Required work ->
The output is the lines below from the one with "When integrating back" through the one with "## Vorbereitung", both included, printed exactly and with no other line.

=== Begin Enclosure ===

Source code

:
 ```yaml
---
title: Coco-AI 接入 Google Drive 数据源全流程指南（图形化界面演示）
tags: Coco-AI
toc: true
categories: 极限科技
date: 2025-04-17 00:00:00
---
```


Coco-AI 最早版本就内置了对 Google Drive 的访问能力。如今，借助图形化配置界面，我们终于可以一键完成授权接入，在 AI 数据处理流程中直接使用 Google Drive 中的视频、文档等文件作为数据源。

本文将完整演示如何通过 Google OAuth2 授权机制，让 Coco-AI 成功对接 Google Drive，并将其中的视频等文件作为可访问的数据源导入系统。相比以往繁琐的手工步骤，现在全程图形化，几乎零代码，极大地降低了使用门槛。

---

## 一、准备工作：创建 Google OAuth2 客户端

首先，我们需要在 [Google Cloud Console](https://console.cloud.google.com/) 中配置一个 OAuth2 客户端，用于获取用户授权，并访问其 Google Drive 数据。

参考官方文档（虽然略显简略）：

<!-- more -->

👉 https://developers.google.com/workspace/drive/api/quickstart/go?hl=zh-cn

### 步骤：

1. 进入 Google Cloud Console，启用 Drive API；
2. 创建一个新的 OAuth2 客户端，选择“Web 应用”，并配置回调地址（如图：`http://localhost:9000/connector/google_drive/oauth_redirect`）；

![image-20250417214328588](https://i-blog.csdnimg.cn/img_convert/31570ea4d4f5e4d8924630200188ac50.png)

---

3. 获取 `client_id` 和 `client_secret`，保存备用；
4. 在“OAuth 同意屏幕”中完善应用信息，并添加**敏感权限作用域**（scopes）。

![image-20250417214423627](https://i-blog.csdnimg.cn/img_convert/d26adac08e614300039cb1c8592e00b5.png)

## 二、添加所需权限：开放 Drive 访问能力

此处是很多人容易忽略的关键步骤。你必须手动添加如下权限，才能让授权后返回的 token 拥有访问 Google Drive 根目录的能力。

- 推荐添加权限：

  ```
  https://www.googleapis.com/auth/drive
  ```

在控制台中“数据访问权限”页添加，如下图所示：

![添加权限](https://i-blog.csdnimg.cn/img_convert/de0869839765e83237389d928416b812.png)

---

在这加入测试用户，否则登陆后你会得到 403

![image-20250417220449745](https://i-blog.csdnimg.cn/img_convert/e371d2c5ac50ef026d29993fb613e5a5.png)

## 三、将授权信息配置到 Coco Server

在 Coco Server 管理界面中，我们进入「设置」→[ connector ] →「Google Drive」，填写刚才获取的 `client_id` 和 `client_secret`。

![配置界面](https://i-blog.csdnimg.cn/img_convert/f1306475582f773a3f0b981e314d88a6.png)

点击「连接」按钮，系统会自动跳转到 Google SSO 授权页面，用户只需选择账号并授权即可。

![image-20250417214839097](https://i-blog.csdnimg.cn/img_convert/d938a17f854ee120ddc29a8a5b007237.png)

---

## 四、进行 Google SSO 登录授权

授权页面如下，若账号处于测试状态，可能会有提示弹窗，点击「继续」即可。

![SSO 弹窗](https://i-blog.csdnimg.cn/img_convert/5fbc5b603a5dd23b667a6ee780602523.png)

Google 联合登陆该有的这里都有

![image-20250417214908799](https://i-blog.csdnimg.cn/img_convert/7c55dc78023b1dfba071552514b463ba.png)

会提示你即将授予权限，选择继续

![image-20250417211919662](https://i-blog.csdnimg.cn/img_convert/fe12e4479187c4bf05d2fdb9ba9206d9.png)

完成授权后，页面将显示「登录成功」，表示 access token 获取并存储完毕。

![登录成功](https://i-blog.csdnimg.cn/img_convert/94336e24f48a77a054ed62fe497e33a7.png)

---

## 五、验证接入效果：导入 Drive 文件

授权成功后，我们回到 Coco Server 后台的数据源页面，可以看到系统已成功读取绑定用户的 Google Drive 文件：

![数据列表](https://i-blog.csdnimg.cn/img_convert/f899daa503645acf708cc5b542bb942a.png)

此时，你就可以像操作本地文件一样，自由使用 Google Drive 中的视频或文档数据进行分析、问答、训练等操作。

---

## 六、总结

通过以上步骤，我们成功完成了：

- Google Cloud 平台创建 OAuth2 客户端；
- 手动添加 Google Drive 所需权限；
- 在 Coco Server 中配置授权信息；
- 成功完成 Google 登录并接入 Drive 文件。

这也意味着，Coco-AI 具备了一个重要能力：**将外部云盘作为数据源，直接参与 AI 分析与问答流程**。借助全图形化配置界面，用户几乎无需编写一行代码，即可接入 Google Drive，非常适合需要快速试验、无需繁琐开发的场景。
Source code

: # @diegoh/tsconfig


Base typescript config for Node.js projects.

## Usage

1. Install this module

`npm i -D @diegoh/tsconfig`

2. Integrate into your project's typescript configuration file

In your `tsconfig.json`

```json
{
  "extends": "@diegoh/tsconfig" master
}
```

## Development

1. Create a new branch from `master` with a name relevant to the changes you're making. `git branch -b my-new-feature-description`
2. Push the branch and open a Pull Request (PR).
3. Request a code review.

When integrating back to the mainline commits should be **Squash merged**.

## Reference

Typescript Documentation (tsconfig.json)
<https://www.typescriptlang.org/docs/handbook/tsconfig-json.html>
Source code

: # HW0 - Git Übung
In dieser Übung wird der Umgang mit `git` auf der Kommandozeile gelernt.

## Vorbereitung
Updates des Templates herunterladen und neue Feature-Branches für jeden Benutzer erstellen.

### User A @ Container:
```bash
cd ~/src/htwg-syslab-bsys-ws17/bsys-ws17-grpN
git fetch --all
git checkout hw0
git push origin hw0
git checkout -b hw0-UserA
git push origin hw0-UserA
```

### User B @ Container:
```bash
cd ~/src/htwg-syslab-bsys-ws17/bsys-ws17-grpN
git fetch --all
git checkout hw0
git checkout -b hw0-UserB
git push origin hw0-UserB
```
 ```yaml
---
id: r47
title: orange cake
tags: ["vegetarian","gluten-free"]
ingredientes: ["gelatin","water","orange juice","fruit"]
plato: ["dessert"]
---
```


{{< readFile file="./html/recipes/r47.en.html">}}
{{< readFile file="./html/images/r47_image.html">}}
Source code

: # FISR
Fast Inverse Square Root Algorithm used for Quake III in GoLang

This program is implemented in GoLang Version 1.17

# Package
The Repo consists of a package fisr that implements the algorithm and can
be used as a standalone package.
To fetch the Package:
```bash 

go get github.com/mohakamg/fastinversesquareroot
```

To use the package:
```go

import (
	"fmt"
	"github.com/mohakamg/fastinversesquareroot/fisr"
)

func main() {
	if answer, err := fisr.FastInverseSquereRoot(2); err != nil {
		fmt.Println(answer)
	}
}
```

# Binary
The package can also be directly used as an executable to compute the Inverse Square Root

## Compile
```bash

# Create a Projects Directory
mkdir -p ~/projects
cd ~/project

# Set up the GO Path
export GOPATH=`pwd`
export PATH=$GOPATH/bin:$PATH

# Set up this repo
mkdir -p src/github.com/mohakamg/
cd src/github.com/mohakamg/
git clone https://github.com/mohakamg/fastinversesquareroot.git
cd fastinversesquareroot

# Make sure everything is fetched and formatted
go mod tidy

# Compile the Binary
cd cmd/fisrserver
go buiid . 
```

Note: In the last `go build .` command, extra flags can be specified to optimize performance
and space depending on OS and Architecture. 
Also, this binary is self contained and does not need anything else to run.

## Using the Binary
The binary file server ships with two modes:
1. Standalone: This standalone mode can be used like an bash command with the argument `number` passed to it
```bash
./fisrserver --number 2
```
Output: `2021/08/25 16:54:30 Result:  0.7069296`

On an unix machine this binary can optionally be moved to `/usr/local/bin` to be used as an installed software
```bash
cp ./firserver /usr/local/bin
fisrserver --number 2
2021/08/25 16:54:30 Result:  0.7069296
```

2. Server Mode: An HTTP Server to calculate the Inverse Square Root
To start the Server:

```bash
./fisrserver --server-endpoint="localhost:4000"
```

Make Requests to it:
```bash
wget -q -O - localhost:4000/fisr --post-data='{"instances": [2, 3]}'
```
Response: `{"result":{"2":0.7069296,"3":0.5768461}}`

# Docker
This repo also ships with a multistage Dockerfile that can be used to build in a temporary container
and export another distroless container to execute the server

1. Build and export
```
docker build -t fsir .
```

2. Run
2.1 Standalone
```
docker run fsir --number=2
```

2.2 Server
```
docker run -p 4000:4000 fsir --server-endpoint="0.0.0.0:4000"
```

=== End Enclosure ===

Written reply ->
When integrating back to the mainline commits should be **Squash merged**.

## Reference

Typescript Documentation (tsconfig.json)
<https://www.typescriptlang.org/docs/handbook/tsconfig-json.html>
Source code

: # HW0 - Git Übung
In dieser Übung wird der Umgang mit `git` auf der Kommandozeile gelernt.

## Vorbereitung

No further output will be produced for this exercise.